October 29, 2009 - 12:00 am
For evidence that such comments are hardly unusual for Molnar, see veteran Austrian journalist Karl Pfeiffer’s report here. Moreover, as Pfeiffer and others have documented, Fidesz has a long history of coquetting with openly racist and anti-Semitic currents in Hungarian politics and society. In a recent article in the Berlin alternative weekly Jungle World, Pfeiffer notes that:
In spring 2008, the journalist Zsolt Bayer, who is close to Fidesz, published an article in the conservative daily Magyar Hirlap, in which he railed against Jews [i.e., purportedly Jewish authors] whose “mere existence justifies anti-Semitism.” “Let’s not let them piss … in the basin of the [Hungarian] nation,” Bayer wrote. A few days after the publication of the article, Orban posed for a photograph with Bayer. Viewers of Hungarian television also saw images of a close friendship [between Bayer and Orban].
Writing on the same episode in a piece for the website of Austrian public television ORF, Hanna Ronzheimer comments:
That anti-Semitism is becoming increasingly acceptable in polite company [in Hungary] is also the fault of Fidesz. With its political mottos and its simplistic and absurd portrayals of [Hungary’s] supposed enemies, it nourishes already existent prejudices about Jews as cunning capitalists and traitors against the nation.
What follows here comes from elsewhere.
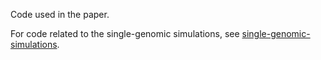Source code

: Code used in the paper.

For code related to the single-genomic simulations, see [single-genomic-simulations](metaDMG-paper-single-genomic-simulations).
According to a study conducted by the Hungarian sociologist Pal Tamas and cited in the German daily Handelsblatt, some 50% of Fidesz voters are receptive to anti-Semitism and xenophobia.
So, in short, if the Conservative Party’s current association with the Poland’s Law and Justice Party is supposed to be a problem, why was the Conservative Party’s previous association with Hungary’s Fidesz not one?